Another important birthday occurred this week – the current stock bull market, which turned ten years old on March 9th.
Now, there’s a legitimate debate as to whether the stock bull market ended last December during the brutal fourth quarter of 2018. The S&P500 Index actually did fall more than 20% top-to-bottom – the traditional statistical definition of a bear market – but it closed above that mark at the end of trading day - and the bull market lives on. I’m sticking with the 20% market close argument or I can’t finish this birthday blog!
I like to joke that I didn’t own a single gray hair before the great financial crisis of 2008 and that it’s been a majority of silver strands ever since.
On Friday, March 6th, 2009, it was not obvious that one of the great stock market crashes in human history was over. The Dow Jones Industrial Average, which peaked near 14,000 in October 2017, had plummeted to a low of 6,443 during the trading day on March 6th, a breath-taking 54% top-to-trough decline.
The American Association of Individual Investors conducts a long running poll of retail investors asking their current market sentiment. The highest percentage of bears in AAII’s polling history is 70% - which happened to be the poll released on March 5, 2009.

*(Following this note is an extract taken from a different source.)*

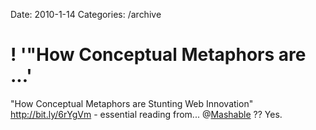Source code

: Date: 2010-1-14
Categories: /archive

# ! '"How Conceptual Metaphors are ...'

"How Conceptual Metaphors are Stunting Web Innovation" <a href="http://bit.ly/6rYgVm" rel="nofollow">http://bit.ly/6rYgVm</a> - essential reading from... @<a href="http://twitter.com/Mashable" class="aktt_username">Mashable</a> ?? Yes.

On March 9th, 2009 a Wall Street Journal article posited a good case for a Dow 5000 scenario. At the time, a sustained gloomy scenario seemed as likely – or even more likely - than the start of a new bull market.
Unlike last quarter, when it seemed obvious the market sell-off was based on nerves, many investors were legitimately afraid in early 2009 because the US financial system nearly folded in the aftermath of the sub-prime mortgage and credit default swap crises. It was bad.
The sad fact is many investors were scarred by the damage inflicted by the financial crisis in terms of depressed home values, lost careers and broadsided investment portfolios. The result is that too many investors sat out much of this epic bull market, which has been dubbed the “most unloved bull market in history”.
Since March 2009, the S&P500 Index has risen about 400%, which equates to over 17% every year for ten years! The NASDAQ tech index is up over 500% over the same time period. Those are blackjack table figures.
Despite its new title as the longest bull market ever, the current market cycle is not the best performing ten-year period. That mantle goes to the ten years ending in 2000, when S&P500 Index returned nearly 500%. As Ricky Bobby’s father eloquently said, “if you ain’t first, you’re last”.
The factors that caused and sustained this historic bull market are complex. Massive government spending and intervention in the private sector, a zero-interest rate policy and a mind-boggling amount of money printing by the Fed Reserve combined to arrest the economic slide in 2009. Then all the free money worked like a bribe to coax investors to invest in stocks and it worked.
Turning ten, the bull market is starting to show signs of old age, but it’s not ready for senior housing just yet. The rebound in stocks so far in 2019 is logical given the favorable US economic conditions, low interest rates and the Fed Reserve’s recent decision to take a months-long vacation.
The US stock market is still the prettiest pig in the global barnyard, but the economic cycle appears to moving post-peak even as it becomes the longest US economic expansion on record later in 2019. A recession in late 2020 or 2021 would definitely put a fork in the bull market for good.
I predict the bull market will celebrate its eleventh birthday in 2020 – but not its twelfth.